FİNANSMAN YETERSİZ, GELİŞMEKTE OLAN ÜLKELERİN ERİŞİMİ ZORLAŞIYOR
COP29’un ana gündem maddelerinden biri de ‘uyum için gereken finansman’ oldu. Ancak gelişmekte olan ülkeler, iklim değişikliğine uyum için ayrı bir finansman fonunun belirlenmesini talep etse de bu taleplerine karşılık alamadı. Birleşmiş Milletler verilerine göre, mevcut finansman ile ihtiyaç duyulan finansman arasında her yıl en az 187 milyar dolarlık bir açık bulunuyor.

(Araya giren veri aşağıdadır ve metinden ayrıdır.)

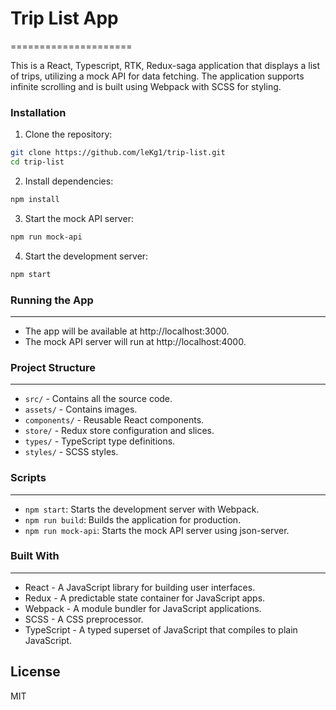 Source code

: # Trip List App

=====================

This is a React, Typescript, RTK, Redux-saga application that displays a list of trips, utilizing a mock API for data fetching. The application supports infinite scrolling and is built using Webpack with SCSS for styling.

### Installation

1. Clone the repository:

```bash
git clone https://github.com/leKg1/trip-list.git
cd trip-list
```

2. Install dependencies:

```bash
npm install
```

3. Start the mock API server:

```bash
npm run mock-api
```

4. Start the development server:

```bash
npm start
```

### Running the App

---

- The app will be available at http://localhost:3000.
- The mock API server will run at http://localhost:4000.

### Project Structure

---

- `src/` - Contains all the source code.
- `assets/` - Contains images.
- `components/` - Reusable React components.
- `store/` - Redux store configuration and slices.
- `types/` - TypeScript type definitions.
- `styles/` - SCSS styles.

### Scripts

---

- `npm start`: Starts the development server with Webpack.
- `npm run build`: Builds the application for production.
- `npm run mock-api`: Starts the mock API server using json-server.

### Built With

---

- React - A JavaScript library for building user interfaces.
- Redux - A predictable state container for JavaScript apps.
- Webpack - A module bundler for JavaScript applications.
- SCSS - A CSS preprocessor.
- TypeScript - A typed superset of JavaScript that compiles to plain JavaScript.

## License

MIT
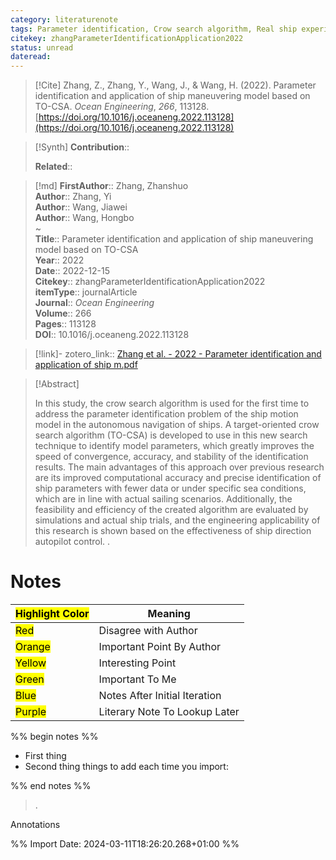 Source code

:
 ```yaml
---
category: literaturenote
tags: Parameter identification, Crow search algorithm, Real ship experiments, Ship modeling, paper4
citekey: zhangParameterIdentificationApplication2022
status: unread
dateread:
---
```


> [!Cite]
> Zhang, Z., Zhang, Y., Wang, J., & Wang, H. (2022). Parameter identification and application of ship maneuvering model based on TO-CSA. _Ocean Engineering_, _266_, 113128. [https://doi.org/10.1016/j.oceaneng.2022.113128](https://doi.org/10.1016/j.oceaneng.2022.113128)

>[!Synth]
>**Contribution**:: 
>
>**Related**:: 
>

>[!md]
> **FirstAuthor**:: Zhang, Zhanshuo  
> **Author**:: Zhang, Yi  
> **Author**:: Wang, Jiawei  
> **Author**:: Wang, Hongbo  
~    
> **Title**:: Parameter identification and application of ship maneuvering model based on TO-CSA  
> **Year**:: 2022  
> **Date**:: 2022-12-15  
> **Citekey**:: zhangParameterIdentificationApplication2022  
> **itemType**:: journalArticle  
> **Journal**:: *Ocean Engineering*  
> **Volume**:: 266   
> **Pages**:: 113128  
> **DOI**:: 10.1016/j.oceaneng.2022.113128    

> [!link]-
> zotero_link:: [Zhang et al. - 2022 - Parameter identification and application of ship m.pdf](zotero://select/library/items/QDBRLMWE)


> [!Abstract]
>
> In this study, the crow search algorithm is used for the first time to address the parameter identification problem of the ship motion model in the autonomous navigation of ships. A target-oriented crow search algorithm (TO-CSA) is developed to use in this new search technique to identify model parameters, which greatly improves the speed of convergence, accuracy, and stability of the identification results. The main advantages of this approach over previous research are its improved computational accuracy and precise identification of ship parameters with fewer data or under specific sea conditions, which are in line with actual sailing scenarios. Additionally, the feasibility and efficiency of the created algorithm are evaluated by simulations and actual ship trials, and the engineering applicability of this research is shown based on the effectiveness of ship direction autopilot control.
>.
> 
# Notes

| <mark class="hltr-grey">Highlight Color</mark> | Meaning                       |
| ---------------------------------------------- | ----------------------------- |
| <mark class="hltr-red">Red</mark>              | Disagree with Author          |
| <mark class="hltr-orange">Orange</mark>        | Important Point By Author     |
| <mark class="hltr-yellow">Yellow</mark>        | Interesting Point             |
| <mark class="hltr-green">Green</mark>          | Important To Me               |
| <mark class="hltr-blue">Blue</mark>            | Notes After Initial Iteration |
| <mark class="hltr-purple">Purple</mark>        | Literary Note To Lookup Later |

%% begin notes %%
- First thing
- Second thing
things to add each time you import:

%% end notes %%

>.
 
 Annotations


%% Import Date: 2024-03-11T18:26:20.268+01:00 %%
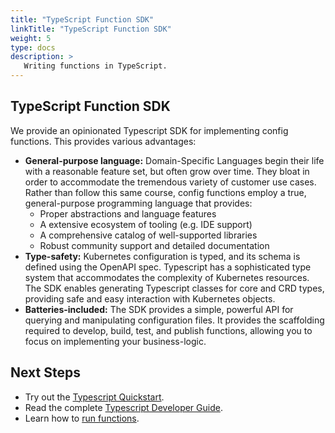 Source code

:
 ```yaml
---
title: "TypeScript Function SDK"
linkTitle: "TypeScript Function SDK"
weight: 5
type: docs
description: >
   Writing functions in TypeScript.
---
```


## TypeScript Function SDK

We provide an opinionated Typescript SDK for implementing config functions.
This provides various advantages:

- **General-purpose language:** Domain-Specific Languages begin their life
  with a reasonable feature set, but often grow over time. They bloat in order
  to accommodate the tremendous variety of customer use cases. Rather than
  follow this same course, config functions employ a true, general-purpose
  programming language that provides:
  - Proper abstractions and language features
  - A extensive ecosystem of tooling (e.g. IDE support)
  - A comprehensive catalog of well-supported libraries
  - Robust community support and detailed documentation
- **Type-safety:** Kubernetes configuration is typed, and its schema is
  defined using the OpenAPI spec. Typescript has a sophisticated type system
  that accommodates the complexity of Kubernetes resources. The SDK enables
  generating Typescript classes for core and CRD types, providing safe and
  easy interaction with Kubernetes objects.
- **Batteries-included:** The SDK provides a simple, powerful API for querying
  and manipulating configuration files. It provides the scaffolding required
  to develop, build, test, and publish functions, allowing you to focus on
  implementing your business-logic.

## Next Steps

- Try out the [Typescript Quickstart].
- Read the complete [Typescript Developer Guide].
- Learn how to [run functions].

[Typescript Quickstart]: /guides/producer/functions/ts/quickstart/
[Typescript Developer Guide]: /guides/producer/functions/ts/develop/
[run functions]: /guides/consumer/function/
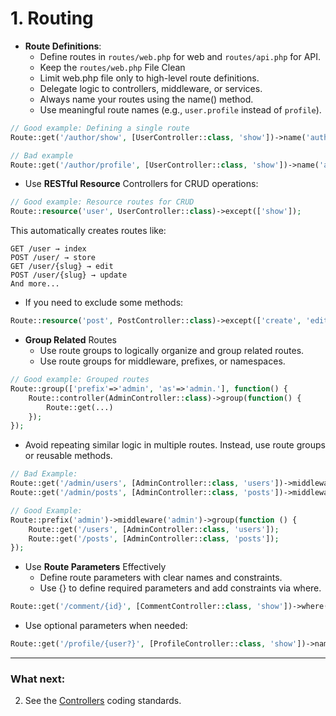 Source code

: # 1. Routing
- **Route Definitions**:
  - Define routes in `routes/web.php` for web and `routes/api.php` for API.
  - Keep the `routes/web.php` File Clean
  - Limit web.php file only to high-level route definitions.
  - Delegate logic to controllers, middleware, or services.
  - Always name your routes using the name() method.
  - Use meaningful route names (e.g., `user.profile` instead of `profile`).

```php
// Good example: Defining a single route
Route::get('/author/show', [UserController::class, 'show'])->name('author.show');

// Bad example
Route::get('/author/profile', [UserController::class, 'show'])->name('author-profile');
```
- Use **RESTful Resource** Controllers for CRUD operations:

```php
// Good example: Resource routes for CRUD
Route::resource('user', UserController::class)->except(['show']);
```

  This automatically creates routes like:

	GET /user → index
	POST /user/ → store
	GET /user/{slug} → edit
	POST /user/{slug} → update
	And more...

  - If you need to exclude some methods:

```php
Route::resource('post', PostController::class)->except(['create', 'edit']);
```

- **Group Related** Routes
  - Use route groups to logically organize and group related routes.
  - Use route groups for middleware, prefixes, or namespaces.

```php
// Good example: Grouped routes
Route::group(['prefix'=>'admin', 'as'=>'admin.'], function() {
	Route::controller(AdminController::class)->group(function() {
		Route::get(...)
	});
});
```

  - Avoid repeating similar logic in multiple routes. Instead, use route groups or reusable methods.

```php
// Bad Example:
Route::get('/admin/users', [AdminController::class, 'users'])->middleware('admin');
Route::get('/admin/posts', [AdminController::class, 'posts'])->middleware('admin');

// Good Example:
Route::prefix('admin')->middleware('admin')->group(function () {
	Route::get('/users', [AdminController::class, 'users']);
	Route::get('/posts', [AdminController::class, 'posts']);
});
```

- Use **Route Parameters** Effectively
  - Define route parameters with clear names and constraints.
  - Use {} to define required parameters and add constraints via where.

```php
Route::get('/comment/{id}', [CommentController::class, 'show'])->where('id', '[0-9]+')->name('comment.show');
```

- Use optional parameters when needed:

```php
Route::get('/profile/{user?}', [ProfileController::class, 'show'])->name('profile.show');
```


---
### What next:
2. See the [Controllers](https://git.greksak.sk/Michal/coding-standard/src/branch/main/docs/2_controllers.md) coding standards.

Uzmanlara göre, bu finansman eksikliği özellikle gelişmekte olan ülkeleri ciddi bir riske sokuyor. Çünkü bu ülkeler, iklim değişikliğinin yıkıcı etkilerine karşı en kırılgan durumda bulunuyor. Uyum yatırımlarının yetersiz kalması, şiddetlenen doğal afetlere karşı savunmasız kalmalarına ve iklim değişikliğiyle mücadelede yetersiz kaynaklarla baş başa kalmalarına yol açabilir.
Uzmanlar, COP29’da uyum finansmanı için ayrı bir kaynak belirlenmemesinin büyük bir eksiklik olduğunu belirtiyor. Önümüzdeki süreçte, gelişmekte olan ülkelerin finansmana ve teknik desteğe daha kolay erişebilmesi için yeni adımlar atılmasının gerekliliğine dikkat çekiliyor. Aksi halde, küresel sıcaklık artışını yavaşlatmaya yönelik çabalar devam etse bile, iklim değişikliğinin yol açtığı kalıcı etkiler kaçınılmaz olacak.